If you are new to study and have questions or are struggling at any time, student services are generally a good place to start.
All universities and training colleges (like TAFE) employ staff who are trained to help students with challenges they might face and succeed with their studies. They usually have an office on campus and you can email, make an appointment to speak to someone face-to-face or call.
The exact services they provide vary a bit between each university or TAFE/College but below is a list of the most common services they usually provide to students.
Student services can help get you organised with the basics. This includes getting your student identification card; helping you log into your student online account; sorting out any clashes with your scheduled class times and giving directions in case you get lost on campus. You might also like to ask whether they have a student app or an online service too, so you don’t always have to visit or phone them.
Student services often run study skills programs for new students. These could include workshops in areas such as academic writing, researching information, library skills, and correct referencing for your assignments. You might also be able to access one-on-one career counselling, course advice and getting feedback on assignment writing.
If needed, you can receive disability-related assistance at university and TAFE. Sometimes, this will be incorporated into Student Services. At larger campuses, there may be a separate department to support students with specific needs - sometimes called Disability or Accessibility team. Either way, Student services can direct you to the appropriate person to help.
You may choose to access disability support on an infrequent basis – for example, to help specifically with the transition from school, or to get a referral to a counselling service. However, many students with disability prefer to receive ongoing support, often in the form of an academic adjustment plan.

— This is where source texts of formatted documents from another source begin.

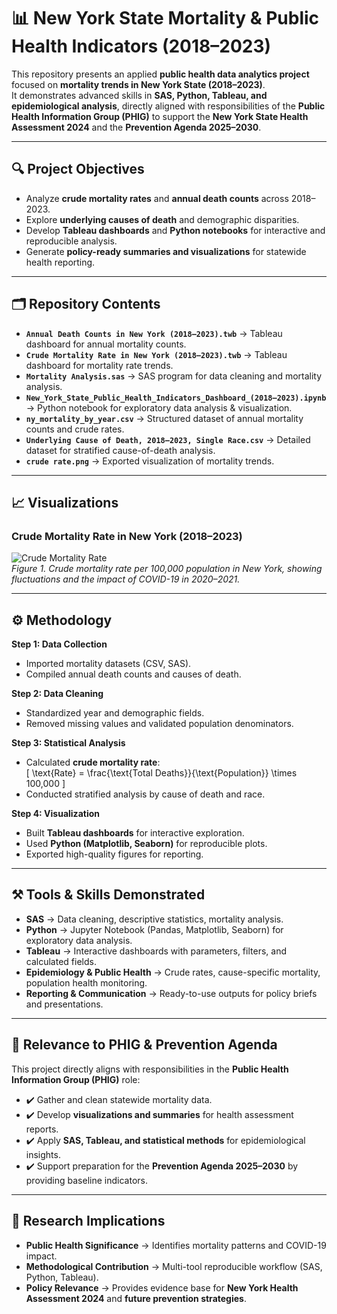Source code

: # 📊 New York State Mortality & Public Health Indicators (2018–2023)

This repository presents an applied **public health data analytics project** focused on **mortality trends in New York State (2018–2023)**.  
It demonstrates advanced skills in **SAS, Python, Tableau, and epidemiological analysis**, directly aligned with responsibilities of the **Public Health Information Group (PHIG)** to support the **New York State Health Assessment 2024** and the **Prevention Agenda 2025–2030**.

---

## 🔍 Project Objectives
- Analyze **crude mortality rates** and **annual death counts** across 2018–2023.  
- Explore **underlying causes of death** and demographic disparities.  
- Develop **Tableau dashboards** and **Python notebooks** for interactive and reproducible analysis.  
- Generate **policy-ready summaries and visualizations** for statewide health reporting.  

---

## 🗂 Repository Contents
- **`Annual Death Counts in New York (2018–2023).twb`** → Tableau dashboard for annual mortality counts.  
- **`Crude Mortality Rate in New York (2018–2023).twb`** → Tableau dashboard for mortality rate trends.  
- **`Mortality Analysis.sas`** → SAS program for data cleaning and mortality analysis.  
- **`New_York_State_Public_Health_Indicators_Dashboard_(2018–2023).ipynb`** → Python notebook for exploratory data analysis & visualization.  
- **`ny_mortality_by_year.csv`** → Structured dataset of annual mortality counts and crude rates.  
- **`Underlying Cause of Death, 2018–2023, Single Race.csv`** → Detailed dataset for stratified cause-of-death analysis.  
- **`crude rate.png`** → Exported visualization of mortality trends.  

---

## 📈 Visualizations

### Crude Mortality Rate in New York (2018–2023)
![Crude Mortality Rate](crude%20rate.png)  
*Figure 1. Crude mortality rate per 100,000 population in New York, showing fluctuations and the impact of COVID-19 in 2020–2021.*

---

## ⚙️ Methodology

**Step 1: Data Collection**  
- Imported mortality datasets (CSV, SAS).  
- Compiled annual death counts and causes of death.  

**Step 2: Data Cleaning**  
- Standardized year and demographic fields.  
- Removed missing values and validated population denominators.  

**Step 3: Statistical Analysis**  
- Calculated **crude mortality rate**:  
  \[
  \text{Rate} = \frac{\text{Total Deaths}}{\text{Population}} \times 100,000
  \]  
- Conducted stratified analysis by cause of death and race.  

**Step 4: Visualization**  
- Built **Tableau dashboards** for interactive exploration.  
- Used **Python (Matplotlib, Seaborn)** for reproducible plots.  
- Exported high-quality figures for reporting.  

---

## ⚒️ Tools & Skills Demonstrated
- **SAS** → Data cleaning, descriptive statistics, mortality analysis.  
- **Python** → Jupyter Notebook (Pandas, Matplotlib, Seaborn) for exploratory data analysis.  
- **Tableau** → Interactive dashboards with parameters, filters, and calculated fields.  
- **Epidemiology & Public Health** → Crude rates, cause-specific mortality, population health monitoring.  
- **Reporting & Communication** → Ready-to-use outputs for policy briefs and presentations.  

---

## 🚀 Relevance to PHIG & Prevention Agenda
This project directly aligns with responsibilities in the **Public Health Information Group (PHIG)** role:  
- ✔️ Gather and clean statewide mortality data.  
- ✔️ Develop **visualizations and summaries** for health assessment reports.  
- ✔️ Apply **SAS, Tableau, and statistical methods** for epidemiological insights.  
- ✔️ Support preparation for the **Prevention Agenda 2025–2030** by providing baseline indicators.  

---

## 🔬 Research Implications
- **Public Health Significance** → Identifies mortality patterns and COVID-19 impact.  
- **Methodological Contribution** → Multi-tool reproducible workflow (SAS, Python, Tableau).  
- **Policy Relevance** → Provides evidence base for **New York Health Assessment 2024** and **future prevention strategies**.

Similar to receiving workplace adjustments, an academic adjustment plan is designed to reduce some of the barriers to success in your studies. For instance, some autistic students may want or require adjustments to their test or examination conditions and assessment deadlines. The academic adjustment plan is kept confidential – In most cases, only the disability/accessibility support staff and relevant academic staff members will have access to what is in your plan. If you are worried about who might have access to this information, just ask the person you are talking to in the Disability/Accessibility team or Student services.
If you’re lucky, Student services may run programs that ramp up the good vibes! Some of these are focused on student wellbeing, such as meditation classes or seminars about stress management. Others are simply fun – for example, they might host morning teas or sausage sizzles to get students mingling!
If you want to feel more socially engaged as a student, then Student Services can also direct you to particular clubs, societies, and events that might interest you. Pay the Student Services office a visit when you attend an Open Day at the institution or make an appointment to see them if you are in the process of transitioning from school to university or TAFE.